The cardiology experience
Meta-analyses have shown an increased rate of poor outcome (stent thrombosis, myocardial infarction, and death) in patients with high persistent platelet reactivity (non-response) treated for symptomatic coronary atherothrombosis.1 However, modification of antiplatelet therapy according to point of care platelet function testing did not reduce the rate of poor outcome (stent thrombosis, myocardial infarction, and death) in the recent ARCTIC (Assessment by a Double Randomization of a Conventional Antiplatelet Strategy versus a Monitoring-guided Strategy for Drug-Eluting Stent Implantation and of Treatment Interruption versus Continuation One Year after Stenting Trial)2 and GRAVITAS (Gauging Responsiveness with a VerifyNow assay—Impact on Thrombosis And Safety)3 trials.
The ARCTIC study prospectively randomized 2440 patients across 38 centers to a monitoring strategy of platelet function assessment with VerifyNow P2Y12 assays and drug adjustment in patients with persistent platelet reactivity, or to a conventional strategy without monitoring and no drug adjustment.2 In the monitoring cohort, persistent platelet reactivity to clopidogrel (≥230 P2Y12 reaction units (PRU) or <15% reduction from baseline) or aspirin (≥550 aspirin reaction units) occurred in 35% and 8%, respectively. This led to administration of an additional load of ≥600 mg bolus of clopidogrel or 60 mg of prasugrel at least 6 h prior to percutaneous coronary intervention (PCI), use of intraprocedural glycoprotein IIb/IIIa inhibitors, and daily maintenance doses of 150 mg of clopidogrel or 10 mg of prasugrel after the procedure, if there was persistent platelet reactivity to clopidogrel, and additional bolus intravenous aspirin for those with persistent platelet reactivity to aspirin. Significant reduction in persistent platelet reactivity (34.5% to 15.6%; p<0.001) was proven by repeating the VerifyNow assays between 2 and 4 weeks after stent implantation.
The primary endpoint of myocardial infarction, stent thrombosis, stroke, urgent revascularization, or death by 1 year occurred in 34.6% of the monitoring group compared with 31.1% of the conventional group (p=0.10). There was no difference in the main secondary endpoint of stent thrombosis or any urgent revascularization (4.9% vs 4.6%; p=0.77). Importantly, the rate of major bleeding events (clinically overt bleeding causing ≥3 g/dl hemoglobin reduction, hemodynamic compromise requiring transfusion or surgical intervention, any retroperitoneal, intracranial bleeding, or fatal bleeding) was not significantly different (2.3% vs 3.3%; p=0.15).
The GRAVITAS trial also failed to show a reduction in the incidence of cardiovascular death, non-fatal myocardial infarction, or stent thrombosis at 6 months in 2214 patients with high on-treatment platelet reactivity (PRU ≥230) measured 12–24 h post PCI and randomized between high dose clopidogrel (600 mg total first day dose followed by 150 mg daily for 6 months) versus standard dose (loading dose of placebo followed by 75 mg of clopidogrel and placebo tablet daily).3
Can we translate the cardiology experience: not really…

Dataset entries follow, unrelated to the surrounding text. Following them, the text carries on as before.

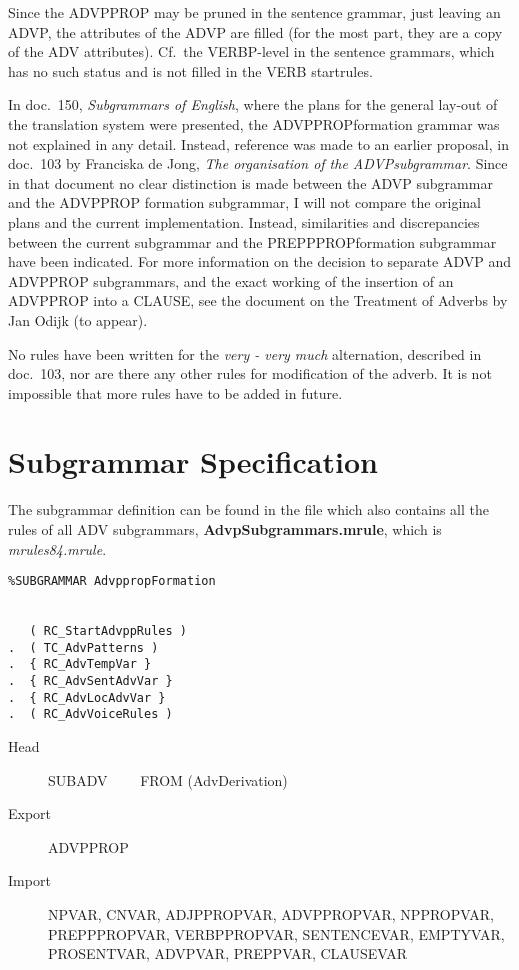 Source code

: Since the ADVPPROP may be pruned in the sentence grammar, just leaving an
ADVP, the attributes of the ADVP are filled (for the most part, they are a 
copy of the ADV attributes). Cf.\ the VERBP-level in the sentence grammars, 
which has no such status and is not filled in the VERB startrules.

In doc.\ 150, {\em Subgrammars of English\/}, where the plans for
the general lay-out of the translation system were presented, the 
ADVPPROPformation grammar was not explained in any detail. Instead, reference 
was made to an earlier proposal, in doc.\ 103 by Franciska 
de Jong, {\em The organisation of the ADVPsubgrammar\/}. Since in that document
no clear distinction is made between the ADVP subgrammar and the 
ADVPPROP formation
subgrammar, I will not compare the original plans and the current 
implementation. Instead, similarities and discrepancies between the current 
subgrammar and the PREPPPROPformation subgrammar have been indicated.
For more information on the decision to 
separate ADVP and ADVPPROP subgrammars, and the exact working of the insertion 
of an ADVPPROP into a CLAUSE, see the document on the Treatment of Adverbs by 
Jan Odijk (to appear).

No rules have been written for the {\em very - very much\/} alternation,
described in doc.\ 103, nor are there any other rules for modification of the 
adverb. It is not impossible that more rules have to be added in future.

\newpage
\section{Subgrammar Specification}
The subgrammar definition can be found in the file which also contains all the 
rules of all ADV subgrammars, {\bf AdvpSubgrammars.mrule}, 
which is {\em mrules84.mrule\/}.

\begin{verbatim}
%SUBGRAMMAR AdvppropFormation


   ( RC_StartAdvppRules )
.  ( TC_AdvPatterns )
.  { RC_AdvTempVar }
.  { RC_AdvSentAdvVar }
.  { RC_AdvLocAdvVar }
.  ( RC_AdvVoiceRules )

\end{verbatim}

\begin{description}
  \item[Head]  SUBADV  \ \ \ \ FROM (AdvDerivation)
  \item[Export] ADVPPROP
  \item[Import] NPVAR, CNVAR, ADJPPROPVAR, ADVPPROPVAR, NPPROPVAR, 
PREPPPROPVAR, VERBPPROPVAR, SENTENCEVAR, EMPTYVAR, PROSENTVAR, 
ADVPVAR, PREPPVAR, CLAUSEVAR
\end{description}

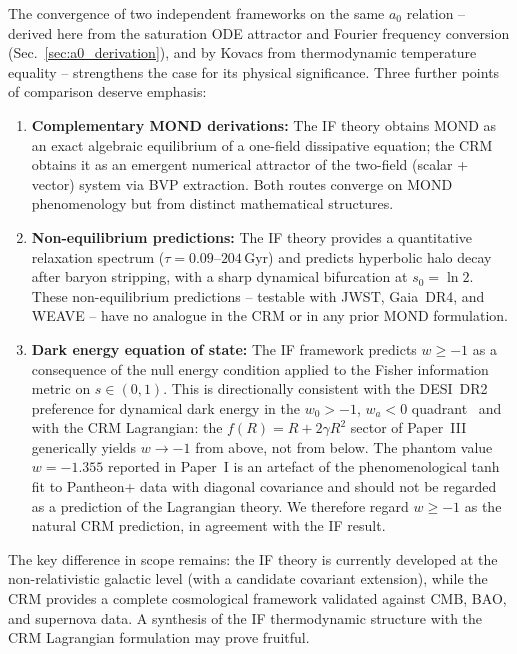 \documentclass[aps,prd,twocolumn,superscriptaddress,nofootinbib]{revtex4-2}
\begin{document}
The convergence of two independent frameworks on the same $a_0$ relation -- derived here from the saturation ODE attractor and Fourier frequency conversion (Sec.~\ref{sec:a0_derivation}), and by Kovacs from thermodynamic temperature equality -- strengthens the case for its physical significance. Three further points of comparison deserve emphasis:

\begin{enumerate}
\item \textbf{Complementary MOND derivations:} The IF theory obtains MOND as an exact algebraic equilibrium of a one-field dissipative equation; the CRM obtains it as an emergent numerical attractor of the two-field (scalar + vector) system via BVP extraction. Both routes converge on MOND phenomenology but from distinct mathematical structures.

\item \textbf{Non-equilibrium predictions:} The IF theory provides a quantitative relaxation spectrum ($\tau = 0.09$--$204$\,Gyr) and predicts hyperbolic halo decay after baryon stripping, with a sharp dynamical bifurcation at $s_0 = \ln 2$. These non-equilibrium predictions -- testable with JWST, Gaia~DR4, and WEAVE -- have no analogue in the CRM or in any prior MOND formulation.

\item \textbf{Dark energy equation of state:} The IF framework predicts $w \geq -1$ as a consequence of the null energy condition applied to the Fisher information metric on $s \in (0,1)$. This is directionally consistent with the DESI~DR2 preference for dynamical dark energy in the $w_0>-1$, $w_a<0$ quadrant~\cite{DESI2025} and with the CRM Lagrangian: the $f(R) = R + 2\gamma R^2$ sector of Paper~III generically yields $w \to -1$ from above, not from below. The phantom value $w = -1.355$ reported in Paper~I is an artefact of the phenomenological tanh fit to Pantheon+ data with diagonal covariance and should not be regarded as a prediction of the Lagrangian theory. We therefore regard $w \geq -1$ as the natural CRM prediction, in agreement with the IF result.
\end{enumerate}

The key difference in scope remains: the IF theory is currently developed at the non-relativistic galactic level (with a candidate covariant extension), while the CRM provides a complete cosmological framework validated against CMB, BAO, and supernova data. A synthesis of the IF thermodynamic structure with the CRM Lagrangian formulation may prove fruitful.
\end{document}
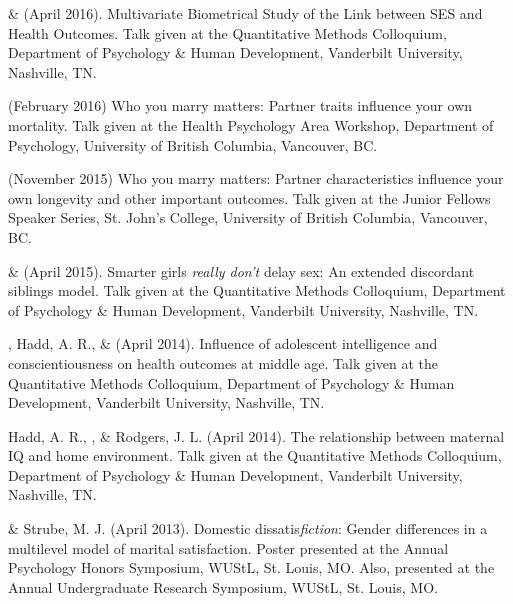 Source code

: \item\meb \& \Joe (April 2016). Multivariate Biometrical Study of the Link between SES and Health Outcomes. Talk given at the Quantitative Methods Colloquium, Department of Psychology \& Human Development, Vanderbilt University, Nashville, TN.
\item \meb (February 2016) Who you marry matters: Partner traits influence your own mortality. Talk given at the Health Psychology Area Workshop, Department of Psychology, University of British Columbia, Vancouver, BC.
\item \meb (November 2015) Who you marry matters: Partner characteristics influence your own longevity and other important outcomes. Talk given at the Junior Fellows Speaker Series, St. John's College, University of British Columbia, Vancouver, BC.
\item\meb \& \Joe (April 2015). Smarter girls \textit{really don't} delay sex: An extended discordant siblings model. Talk given at the Quantitative Methods Colloquium, Department of Psychology \& Human Development, Vanderbilt University, Nashville, TN.
\item\meb, Hadd, A. R., \& \Joe (April 2014). Influence of adolescent intelligence and conscientiousness on health outcomes at middle age. Talk given at the Quantitative Methods Colloquium, Department of Psychology \& Human Development, Vanderbilt University, Nashville, TN.
\item Hadd, A. R., \meb, \& Rodgers, J. L. (April 2014). The relationship between maternal IQ and home environment. Talk given at the Quantitative Methods Colloquium, Department of Psychology \& Human Development, Vanderbilt University, Nashville, TN.
\item\meb \& Strube, M. J. (April 2013). Domestic dissatis{\em fiction}: Gender differences in a multilevel model of marital satisfaction. Poster presented at the Annual Psychology Honors Symposium, WUStL, St. Louis, MO. Also, presented at the Annual Undergraduate Research Symposium, WUStL, St. Louis, MO.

When point of care testing is used in NI, it is generally performed prior to elective procedures, mainly endovascular treatment of asymptomatic aneurysms. The clinical goal of point of care testing in NI is to reduce the rate of periprocedural thromboembolic complication by assessing the level of persistent platelet activity, and modifying prophylactic antiplatelet therapy. This is quite different to the endpoints of the large cardiology trials. The most relevant data that could be extrapolated from the cardiology literature are those of stent thrombosis, the frequency of which increases with higher levels of persistent platelet activity.
In a meta-analysis of 3059 patients across six trials using the VerifyNow P2Y12 assay, there was a significant increase in the rate of stent thrombosis in those in the highest quartile of PRU compared with the lowest quartile (3.4% vs 0.4%; p=0.002).1 When a threshold value of 230 PRU was chosen, the rate of stent thrombosis was 3.0% if ≥230 PRU versus 1.0% if <230 (HR 3.11; 95% CI 1.50 to 6.46; p=0.002). However, these data, while interesting, cannot be extrapolated to our general NI use, as stent thrombosis was reported as a delayed outcome, including at 1 year.
What is more relevant for our context is the rate of intraprocedural thromboembolic events or acute stent thrombosis—these are rare, occurring in 3.5% and 0.3% of patients, respectively, undergoing acute PCI.4 There are no randomized controlled data to confirm that modification of antiplatelet therapy according to point of care platelet function testing reduces the rates of intraprocedural thromboembolic events or acute stent thrombosis.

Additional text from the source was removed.